| lord_whimsy ( @ 2008-04-18 20:13:00 |
| Entry tags: | ill-considered notions |
GET OFF THAT PEDESTAL, ARTIE
Former Poet Laureate Robert Pinsky puts on his Allan Bloom hat and kicks around some straw men in Slate. I was along for the ride until this last exchange:
9. Well, I like poetry that is amusing, that maybe makes me chuckle a little. I'd rather read something reassuring and light than something complicated or gloomy. Is that bad? Does that mean I am a jerk?
Our laureate's reply?
"Yes."
Now, this raises both my suspicions and my hackles. Are we to believe that poetry is supposed to mean something and be good for you in order to be deemed poetry at all? Big fat finger to that. That's not an educated point of view: that's an indoctrinated point of view. It sounds too much like the predictable, pedantic dullard who insists that every piece of music should be "challenging"--as if "complicated and gloomy" wasn't itself a predictable trope!
Real depth and complexity has to include the simple, the reassuring, and the light.
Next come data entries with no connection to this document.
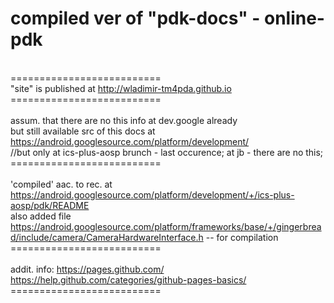 # compiled ver of "pdk-docs" - online-pdk
<br>==========================<br>
"site" is published at http://wladimir-tm4pda.github.io
<br>==========================<br>
<br> assum. that there are no this info at dev.google already
<br> but still available src of this docs at https://android.googlesource.com/platform/development/
<br> //but only at ics-plus-aosp brunch - last occurence; at jb - there are no this;
<br>==========================<br>
<br> 'compiled' aac. to rec. at https://android.googlesource.com/platform/development/+/ics-plus-aosp/pdk/README 
<br> also added file https://android.googlesource.com/platform/frameworks/base/+/gingerbread/include/camera/CameraHardwareInterface.h -- for compilation
<br>==========================<br>
<br> addit. info:
https://pages.github.com/
<br>
https://help.github.com/categories/github-pages-basics/
<br>==========================<br>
The idea that writing an Ogden Nash poem or the perfect pop song is easy is a pretty big assumption, and a false one at that. Much of the best art made over the last century that has had a lasting cultural influence wasn't even considered art at the time of its inception. It was a part of daily life. It was entertainment.
We westerners are often so heavy and clumsy in our allegiances: we really expect far too much from our Gods and our Art. It wasn't always so, but that lightness, fluidity, and vitality has become very elusive. The more ardently we chase our Muses, the further away they flee. Pan cares nothing for "the proper channels"!
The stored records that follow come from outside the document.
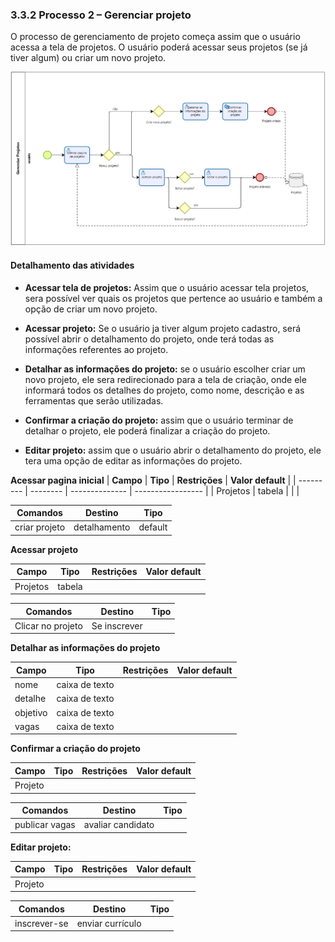 ### 3.3.2 Processo 2 – Gerenciar projeto

O processo de gerenciamento de projeto começa assim que o usuário acessa a tela de projetos. O usuário poderá acessar seus projetos (se já tiver algum) ou criar um novo projeto.

![Exemplo de um Modelo BPMN do PROCESSO 2](../images/processos/GerenciarProjetos.png "Modelo BPMN do Processo 2.")


#### Detalhamento das atividades

* **Acessar tela de projetos:**
    Assim que o usuário acessar tela projetos, sera possível ver quais os projetos que pertence ao usuário e também a opção de criar um novo projeto.

* **Acessar projeto:**
    Se o usuário ja tiver algum projeto cadastro, será possível abrir o detalhamento do projeto, onde terá todas as informações referentes ao projeto.

* **Detalhar as informações do projeto:**
    se o usuário escolher criar um novo projeto, ele sera redirecionado para a tela de criação, onde ele informará todos os detalhes do projeto, como nome, descrição e as ferramentas que serão utilizadas.

* **Confirmar a criação do projeto:**
    assim que o usuário terminar de detalhar o projeto, ele poderá finalizar a criação do projeto.

* **Editar projeto:**
    assim que o usuário abrir o detalhamento do projeto, ele tera uma opção de editar as informações do projeto.

**Acessar pagina inicial**
| **Campo** | **Tipo** | **Restrições** | **Valor default** |
| --------- | -------- | -------------- | ----------------- |
| Projetos  | tabela   |                |                   |

| **Comandos**  | **Destino**  | **Tipo** |
| ------------- | ------------ | -------- |
| criar projeto | detalhamento | default  |


**Acessar projeto**

| **Campo** | **Tipo** | **Restrições** | **Valor default** |
| --------- | -------- | -------------- | ----------------- |
| Projetos  | tabela   |                |                   |

| **Comandos**      | **Destino**  | **Tipo** |
| ----------------- | ------------ | -------- |
| Clicar no projeto | Se inscrever |          |


**Detalhar as informações do projeto**

| **Campo** | **Tipo**       | **Restrições** | **Valor default** |
| --------- | -------------- | -------------- | ----------------- |
| nome      | caixa de texto |                |                   |
| detalhe   | caixa de texto |                |                   |
| objetivo  | caixa de texto |                |                   |
| vagas     | caixa de texto |                |                   |


**Confirmar a criação do projeto**

| **Campo** | **Tipo** | **Restrições** | **Valor default** |
| --------- | -------- | -------------- | ----------------- |
| Projeto   |          |                |                   |

| **Comandos**   | **Destino**       | **Tipo** |
| -------------- | ----------------- | -------- |
| publicar vagas | avaliar candidato |          |


**Editar projeto:**

| **Campo** | **Tipo** | **Restrições** | **Valor default** |
| --------- | -------- | -------------- | ----------------- |
| Projeto   |          |                |                   |

| **Comandos** | **Destino**      | **Tipo** |
| ------------ | ---------------- | -------- |
| inscrever-se | enviar currículo |          |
There's something to be said for turning your back on the baggage that comes with big "A" Art and instead applying that creative energy to your everyday life, like the Ancients did. It requires letting go of our egos a bit, and refraining from trying to hit some Promethean height all the time. Does this open the floodgates of mediocrity? Not really: aspirations have little to do with artistic accomplishment. Art worth its salt isn't conquered, but coaxed. The arts, in order to reclaim their old vigor, should be reintegrated into our lives. People would get over themselves and jot little ditties on napkins over after-dinner drinks--and maybe once every fifty years, someone pens something for the ages. Seems a more sane, nourishing model.